> **Task instructions**: Leave out the pictures, then output the lines of the records below from the first through the one containing "The governance branch also".

> **Given records**:

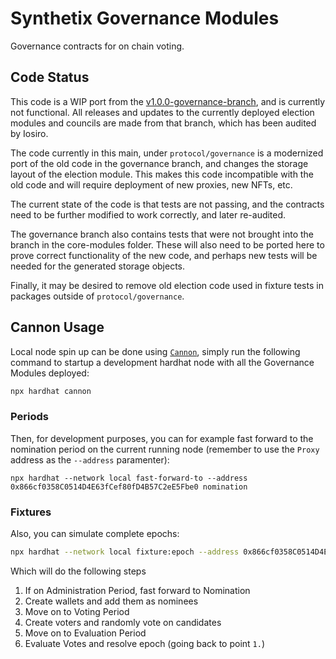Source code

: # Synthetix Governance Modules

Governance contracts for on chain voting.

## Code Status

This code is a WIP port from the [v1.0.0-governance-branch](https://github.com/Synthetixio/synthetix-v3/tree/v1.0.0-governance-branch), and is currently not functional. All releases and updates to the currently deployed election modules and councils are made from that branch, which has been audited by Iosiro.

The code currently in this main, under `protocol/governance` is a modernized port of the old code in the governance branch, and changes the storage layout of the election module. This makes this code incompatible with the old code and will require deployment of new proxies, new NFTs, etc.

The current state of the code is that tests are not passing, and the contracts need to be further modified to work correctly, and later re-audited.

The governance branch also contains tests that were not brought into the branch in the core-modules folder. These will also need to be ported here to prove correct functionality of the new code, and perhaps new tests will be needed for the generated storage objects.

Finally, it may be desired to remove old election code used in fixture tests in packages outside of `protocol/governance`.

## Cannon Usage

Local node spin up can be done using [`Cannon`](https://usecannon.com/), simply run the following command to startup a development hardhat node with all the Governance Modules deployed:

```bash
npx hardhat cannon
```

### Periods

Then, for development purposes, you can for example fast forward to the nomination period on the current running node (remember to use the `Proxy` address as the `--address` paramenter):

```basSh
npx hardhat --network local fast-forward-to --address 0x866cf0358C0514D4E63fCef80fD4B57C2eE5Fbe0 nomination
```

### Fixtures

Also, you can simulate complete epochs:

```bash
npx hardhat --network local fixture:epoch --address 0x866cf0358C0514D4E63fCef80fD4B57C2eE5Fbe0
```

Which will do the following steps

1. If on Administration Period, fast forward to Nomination
2. Create wallets and add them as nominees
3. Move on to Voting Period
4. Create voters and randomly vote on candidates
5. Move on to Evaluation Period
6. Evaluate Votes and resolve epoch (going back to point `1.`)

> **Task solution**:
Source code

: # Synthetix Governance Modules

Governance contracts for on chain voting.

## Code Status

This code is a WIP port from the [v1.0.0-governance-branch](https://github.com/Synthetixio/synthetix-v3/tree/v1.0.0-governance-branch), and is currently not functional. All releases and updates to the currently deployed election modules and councils are made from that branch, which has been audited by Iosiro.

The code currently in this main, under `protocol/governance` is a modernized port of the old code in the governance branch, and changes the storage layout of the election module. This makes this code incompatible with the old code and will require deployment of new proxies, new NFTs, etc.

The current state of the code is that tests are not passing, and the contracts need to be further modified to work correctly, and later re-audited.

The governance branch also contains tests that were not brought into the branch in the core-modules folder. These will also need to be ported here to prove correct functionality of the new code, and perhaps new tests will be needed for the generated storage objects.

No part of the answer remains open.